Excerpted data:
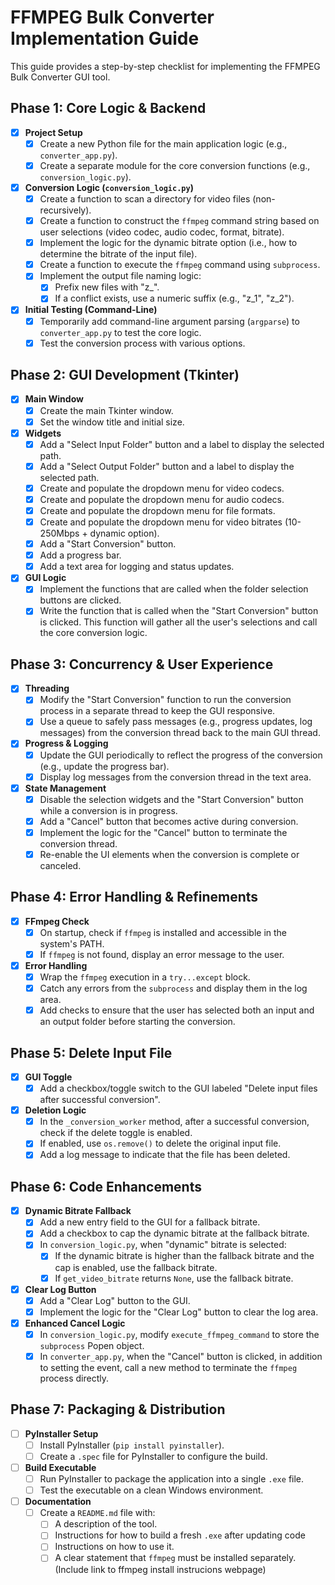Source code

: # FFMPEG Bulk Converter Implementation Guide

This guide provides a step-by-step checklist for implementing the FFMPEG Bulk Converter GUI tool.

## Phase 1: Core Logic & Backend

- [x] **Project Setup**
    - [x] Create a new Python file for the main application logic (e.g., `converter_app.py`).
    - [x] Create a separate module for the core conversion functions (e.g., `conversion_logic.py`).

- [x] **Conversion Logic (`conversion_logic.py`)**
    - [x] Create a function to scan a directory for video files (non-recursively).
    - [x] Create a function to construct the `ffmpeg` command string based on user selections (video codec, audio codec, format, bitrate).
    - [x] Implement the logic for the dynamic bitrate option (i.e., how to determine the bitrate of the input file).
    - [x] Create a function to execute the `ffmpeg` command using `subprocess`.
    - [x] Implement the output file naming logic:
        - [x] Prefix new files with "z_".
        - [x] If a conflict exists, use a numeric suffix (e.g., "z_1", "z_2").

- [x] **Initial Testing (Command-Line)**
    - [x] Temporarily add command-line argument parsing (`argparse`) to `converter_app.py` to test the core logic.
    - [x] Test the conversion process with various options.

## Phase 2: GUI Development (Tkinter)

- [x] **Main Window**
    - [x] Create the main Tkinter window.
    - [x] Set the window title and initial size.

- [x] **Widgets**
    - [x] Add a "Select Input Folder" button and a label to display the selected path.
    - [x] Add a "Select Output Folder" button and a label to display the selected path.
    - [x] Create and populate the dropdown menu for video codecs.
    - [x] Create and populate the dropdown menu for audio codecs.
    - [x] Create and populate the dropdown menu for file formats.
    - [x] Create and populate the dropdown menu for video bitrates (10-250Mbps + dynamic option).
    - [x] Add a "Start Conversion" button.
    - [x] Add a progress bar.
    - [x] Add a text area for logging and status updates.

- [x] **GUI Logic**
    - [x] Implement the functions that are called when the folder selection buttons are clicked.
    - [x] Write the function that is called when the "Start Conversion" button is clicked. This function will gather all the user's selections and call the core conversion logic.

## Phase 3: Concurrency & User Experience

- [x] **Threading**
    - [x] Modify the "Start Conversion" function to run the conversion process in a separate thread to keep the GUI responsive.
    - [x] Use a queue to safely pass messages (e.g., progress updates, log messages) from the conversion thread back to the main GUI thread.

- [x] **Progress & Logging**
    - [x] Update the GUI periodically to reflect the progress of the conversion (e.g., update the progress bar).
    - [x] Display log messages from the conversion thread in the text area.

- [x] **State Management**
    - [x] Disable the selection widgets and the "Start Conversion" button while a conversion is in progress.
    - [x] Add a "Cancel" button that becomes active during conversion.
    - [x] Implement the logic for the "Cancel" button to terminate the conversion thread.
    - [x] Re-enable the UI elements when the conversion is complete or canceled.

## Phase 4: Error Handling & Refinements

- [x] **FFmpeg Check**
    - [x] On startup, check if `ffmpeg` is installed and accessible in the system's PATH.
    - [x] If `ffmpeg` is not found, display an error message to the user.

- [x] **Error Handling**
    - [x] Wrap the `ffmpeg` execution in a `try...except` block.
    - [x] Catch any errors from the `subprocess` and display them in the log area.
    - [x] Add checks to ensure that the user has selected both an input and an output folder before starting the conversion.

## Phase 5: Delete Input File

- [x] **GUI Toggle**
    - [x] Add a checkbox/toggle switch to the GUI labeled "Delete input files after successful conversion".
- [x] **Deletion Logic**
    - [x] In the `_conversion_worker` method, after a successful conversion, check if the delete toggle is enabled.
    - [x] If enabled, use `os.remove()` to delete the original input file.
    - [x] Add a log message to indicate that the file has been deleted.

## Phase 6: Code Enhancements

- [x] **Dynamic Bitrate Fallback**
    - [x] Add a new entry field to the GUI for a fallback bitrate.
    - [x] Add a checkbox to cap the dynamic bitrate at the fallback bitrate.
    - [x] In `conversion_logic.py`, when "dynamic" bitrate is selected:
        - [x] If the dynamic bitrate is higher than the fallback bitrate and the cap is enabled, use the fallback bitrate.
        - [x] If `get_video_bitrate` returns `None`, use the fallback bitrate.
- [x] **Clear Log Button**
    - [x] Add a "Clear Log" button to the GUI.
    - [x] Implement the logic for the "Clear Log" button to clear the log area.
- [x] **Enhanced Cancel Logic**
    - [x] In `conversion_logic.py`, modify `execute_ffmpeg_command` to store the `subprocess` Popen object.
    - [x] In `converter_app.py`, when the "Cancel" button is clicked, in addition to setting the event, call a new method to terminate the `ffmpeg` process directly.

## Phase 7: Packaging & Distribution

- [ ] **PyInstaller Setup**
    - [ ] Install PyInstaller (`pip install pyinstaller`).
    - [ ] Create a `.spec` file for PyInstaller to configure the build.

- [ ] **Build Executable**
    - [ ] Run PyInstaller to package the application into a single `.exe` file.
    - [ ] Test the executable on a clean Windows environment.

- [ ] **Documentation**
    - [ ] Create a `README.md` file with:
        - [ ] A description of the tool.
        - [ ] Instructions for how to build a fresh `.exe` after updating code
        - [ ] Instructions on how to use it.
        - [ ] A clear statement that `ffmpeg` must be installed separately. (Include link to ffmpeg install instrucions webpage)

What you will do: Copy out every line of the records that the string "Tkinter" appears in.

Task answer:
## Phase 2: GUI Development (Tkinter)
    - [x] Create the main Tkinter window.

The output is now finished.